Polish Deal 2.0 awaits the President’s signature
On 9 June 2022, the Lower House of the Polish Parliament examined the amendments to the act amending the act on personal income tax and certain other acts (implementing the Polish Deal 2.0 program) made by the Senate. Out of 30 amendments proposed by the Senate, the Sejm passed the ones restoring the possibility of joint filing by single parents together with their children, increasing the part of tax transmitted to public benefit organizations from 1 to 1.5 percent, bringing changes to the Penal Fiscal Code, and excluding the possibility of loss and bad-debt carry-forward to income being the accounting basis for annual health care insurance premiums for individuals running non-agricultural business activity. The act now awaits the President’s signature. New provisions are expected to enter into force on 1 July 2022.
Poland's central bank raises reference interest rate
On 8 June 2022, the Monetary Policy Council increased the reference interest rate by 75 basis points to 6.00%. The Lombard loan interest rate was also raised to 6.50% annually. Changes to the reference rate affect other financial parameters, e.g., the amount of interest on tax arrears (from 9 June - 15% annually), the limit of notional costs of external financing and of a reduction in the amount of tax liability in the event of payment of VAT in full from the VAT account earlier than the deadline for paying the tax.

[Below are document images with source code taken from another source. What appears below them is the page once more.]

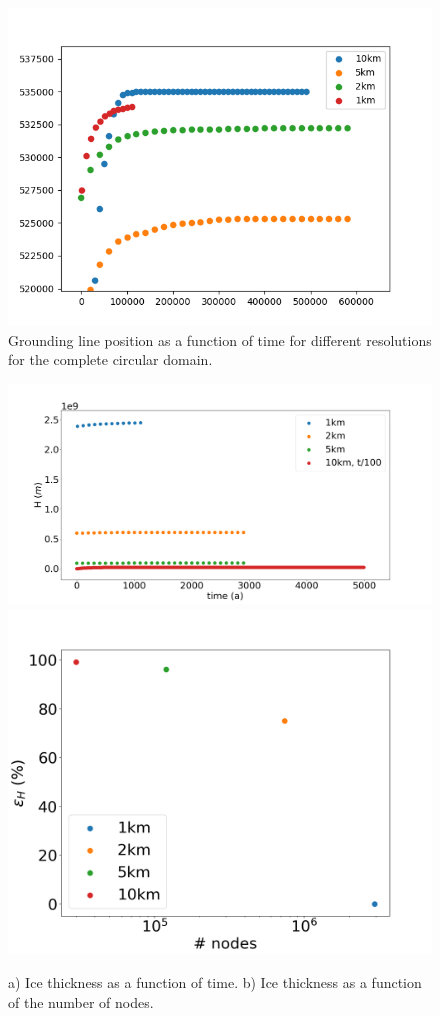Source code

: \documentclass{article}
\begin{document}
	\begin{figure}[!h]
	\centering
	\includegraphics[width=0.9\linewidth]{../fig/Grounding_line_integrated_full_domain_CONE_time.png}
	\caption{Grounding line position as a function of time for different resolutions for the complete circular domain.}
	\label{TimeVsGroundingLinePosition_full}
	\end{figure}


	\begin{figure}[!h]
	\centering
	\includegraphics[width=0.45\linewidth]{../fig/H_CONE_full_all_res_vs_time.png}
	\includegraphics[width=0.45\linewidth]{../fig/H_CONE_full_all_res_vs_num_nodes.png}
	\caption{a) Ice thickness as a function of time. b) Ice thickness as a function of the number of nodes.}
	\label{H_CONE_all_res}
	\end{figure}
\end{document}
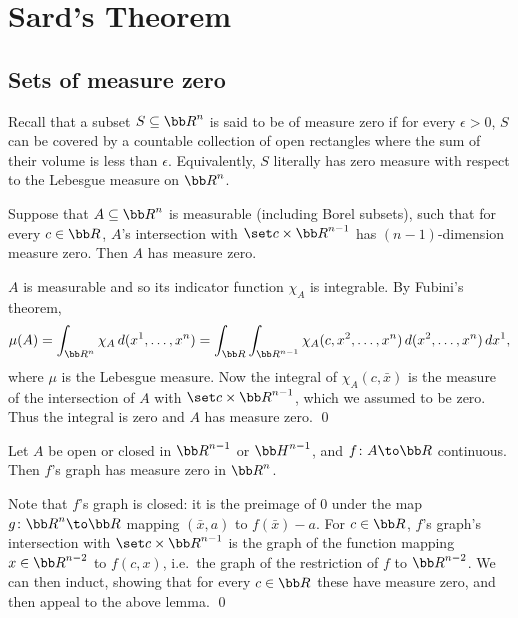 \section{Sard's Theorem}

\subsection{Sets of measure zero}

\bdefn

    Recall that a subset $S\subseteq\bR^n$ is said to be of {\emphcolor measure zero} if for every $\epsilon>0$, $S$ can be covered by
    a countable collection of open rectangles where the sum of their volume is less than $\epsilon$.
    Equivalently, $S$ literally has zero measure with respect to the Lebesgue measure on $\bR^n$.

\edefn

\blemm

    Suppose that $A\subseteq\bR^n$ is measurable (including Borel subsets), such that for every $c\in\bR$,
    $A$'s intersection with $\set c\times\bR^{n-1}$ has $(n-1)$-dimension measure zero.
    Then $A$ has measure zero.

\elemm

\bproof

    $A$ is measurable and so its indicator function $\chi_A$ is integrable.
    By Fubini's theorem,
    $$ \mu(A) = \int_{\bR^n}\chi_A\,d(x^1,\dots,x^n) = \int_\bR\int_{\bR^{n-1}}\chi_A(c,x^2,\dots,x^n)\,d(x^2,\dots,x^n)\,dx^1 , $$
    where $\mu$ is the Lebesgue measure.
    Now the integral of $\chi_A(c,\bar x)$ is the measure of the intersection of $A$ with $\set c\times\bR^{n-1}$, which we assumed to be zero.
    Thus the integral is zero and $A$ has measure zero.
    \qed

\eproof

\bprop

    Let $A$ be open or closed in $\bR^{n-1}$ or $\bH^{n-1}$, and $f\colon A\to\bR$ continuous.
    Then $f$'s graph has measure zero in $\bR^n$.

\eprop

\bproof

    Note that $f$'s graph is closed: it is the preimage of $0$ under the map $g\colon\bR^n\to\bR$ mapping $(\bar x,a)$ to $f(\bar x)-a$.
    For $c\in\bR$, $f$'s graph's intersection with $\set c\times\bR^{n-1}$ is the graph of the function mapping $x\in\bR^{n-2}$ to $f(c,x)$, i.e.\ the graph
    of the restriction of $f$ to $\bR^{n-2}$.
    We can then induct, showing that for every $c\in\bR$ these have measure zero, and then appeal to the above lemma.
    \qed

Spouse of a person running non-agricultural business activity as a VAT payer in joint property sale
On 3 June 2022, the Supreme Administrative Court (SAC) ruled in the case of a taxpayer who, together with her spouse, purchased a plot of land and took up activities consisting in providing it with utility infrastructure. The taxpayer continued to do so after her husband’s death, but she has not been registered as an active VAT taxpayer. Consequently, tax authorities launched proceedings against her, since - in their opinion - the actions taken by the taxpayer and her husband showed that they intended to carry out sales and generate income on this account in a frequent and organized manner, which is included in the definition of running a business in the light of the provisions of the VAT Act. In the SAC’s opinion, however, tax authorities acted in an unauthorized manner. According to the Court, the authorities should examine whether the taxpayer acted in these activities as a co-owner, who naturally accepts the economic activity conducted by the spouse, or whether it is possible to treat her share and involvement as a form of conducting business activity, so that consequences in terms of tax liability may arise.